TASK DIRECTIONS => Check every line of the entries below for the word "cite". Then give the number of lines that have it, with nothing added.

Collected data
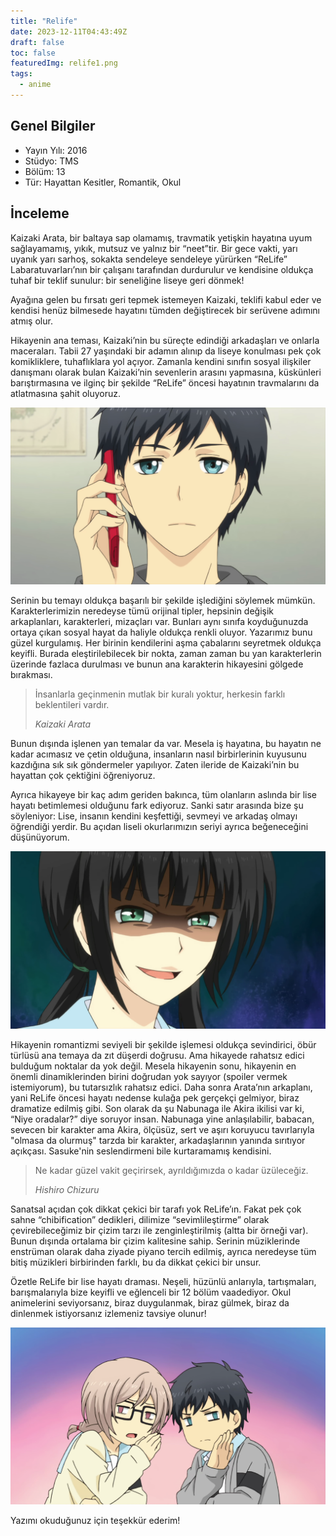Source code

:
 ```yaml
---
title: "Relife"
date: 2023-12-11T04:43:49Z
draft: false
toc: false
featuredImg: relife1.png
tags:
  - anime
---
```



## Genel Bilgiler

- Yayın Yılı: 2016
- Stüdyo: TMS
- Bölüm: 13
- Tür: Hayattan Kesitler, Romantik, Okul

## İnceleme

Kaizaki Arata, bir baltaya sap olamamış, travmatik yetişkin hayatına uyum sağlayamamış, yıkık, mutsuz ve yalnız bir “neet”tir. Bir gece vakti, yarı uyanık yarı sarhoş, sokakta sendeleye sendeleye yürürken “ReLife” Labaratuvarları’nın bir çalışanı tarafından durdurulur ve kendisine oldukça tuhaf bir teklif sunulur: bir seneliğine liseye geri dönmek!

Ayağına gelen bu fırsatı geri tepmek istemeyen Kaizaki, teklifi kabul eder ve kendisi henüz bilmesede hayatını tümden değiştirecek bir serüvene adımını atmış olur.

Hikayenin ana teması, Kaizaki’nin bu süreçte edindiği arkadaşları ve onlarla maceraları. Tabii 27 yaşındaki bir adamın alınıp da liseye konulması pek çok komikliklere, tuhaflıklara yol açıyor. Zamanla kendini sınıfın sosyal ilişkiler danışmanı olarak bulan Kaizaki’nin sevenlerin arasını yapmasına, küskünleri barıştırmasına ve ilginç bir şekilde “ReLife” öncesi hayatının travmalarını da atlatmasına şahit oluyoruz.

![Kaizaki Arata](relife.png)

Serinin bu temayı oldukça başarılı bir şekilde işlediğini söylemek mümkün. Karakterlerimizin neredeyse tümü orijinal tipler, hepsinin değişik arkaplanları, karakterleri, mizaçları var. Bunları aynı sınıfa koyduğunuzda ortaya çıkan sosyal hayat da haliyle oldukça renkli oluyor. Yazarımız bunu güzel kurgulamış. Her birinin kendilerini aşma çabalarını seyretmek oldukça keyifli. Burada eleştirilebilecek bir nokta, zaman zaman bu yan karakterlerin üzerinde fazlaca durulması ve bunun ana karakterin hikayesini gölgede bırakması.

> İnsanlarla geçinmenin mutlak bir kuralı yoktur, herkesin farklı beklentileri vardır.
>
> <cite>Kaizaki Arata</cite>

Bunun dışında işlenen yan temalar da var. Mesela iş hayatına, bu hayatın ne kadar acımasız ve çetin olduğuna, insanların nasıl birbirlerinin kuyusunu kazdığına sık sık göndermeler yapılıyor. Zaten ileride de Kaizaki’nin bu hayattan çok çektiğini öğreniyoruz.

Ayrıca hikayeye bir kaç adım geriden bakınca, tüm olanların aslında bir lise hayatı betimlemesi olduğunu fark ediyoruz. Sanki satır arasında bize şu söyleniyor: Lise, insanın kendini keşfettiği, sevmeyi ve arkadaş olmayı öğrendiği yerdir. Bu açıdan liseli okurlarımızın seriyi ayrıca beğeneceğini düşünüyorum.

![Hishiro Chizuru](relife3.png)

Hikayenin romantizmi seviyeli bir şekilde işlemesi oldukça sevindirici, öbür türlüsü ana temaya da zıt düşerdi doğrusu. Ama hikayede rahatsız edici bulduğum noktalar da yok değil. Mesela hikayenin sonu, hikayenin en önemli dinamiklerinden birini doğrudan yok sayıyor (spoiler vermek istemiyorum), bu tutarsızlık rahatsız edici. Daha sonra Arata’nın arkaplanı, yani ReLife öncesi hayatı nedense kulağa pek gerçekçi gelmiyor, biraz dramatize edilmiş gibi. Son olarak da şu Nabunaga ile Akira ikilisi var ki, “Niye oradalar?” diye soruyor insan. Nabunaga yine anlaşılabilir, babacan, sevecen bir karakter ama Akira, ölçüsüz, sert ve aşırı koruyucu tavırlarıyla "olmasa da olurmuş" tarzda bir karakter, arkadaşlarının yanında sırıtıyor açıkçası. Sasuke'nin seslendirmeni bile kurtaramamış kendisini.

> Ne kadar güzel vakit geçirirsek, ayrıldığımızda o kadar üzüleceğiz.
>
> <cite>Hishiro Chizuru</cite>

Sanatsal açıdan çok dikkat çekici bir tarafı yok ReLife’ın. Fakat pek çok sahne “chibification” dedikleri, dilimize “sevimlileştirme” olarak çevirebileceğimiz bir çizim tarzı ile zenginleştirilmiş (altta bir örneği var). Bunun dışında ortalama bir çizim kalitesine sahip. Serinin müziklerinde enstrüman olarak daha ziyade piyano tercih edilmiş, ayrıca neredeyse tüm bitiş müzikleri birbirinden farklı, bu da dikkat çekici bir unsur.

Özetle ReLife bir lise hayatı draması. Neşeli, hüzünlü anlarıyla, tartışmaları, barışmalarıyla bize keyifli ve eğlenceli bir 12 bölüm vaadediyor. Okul animelerini seviyorsanız, biraz duygulanmak, biraz gülmek, biraz da dinlenmek istiyorsanız izlemeniz tavsiye olunur!

![Kaizaki Arata](relife2.png)

Yazımı okuduğunuz için teşekkür ederim!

EXERCISE RESULT => 2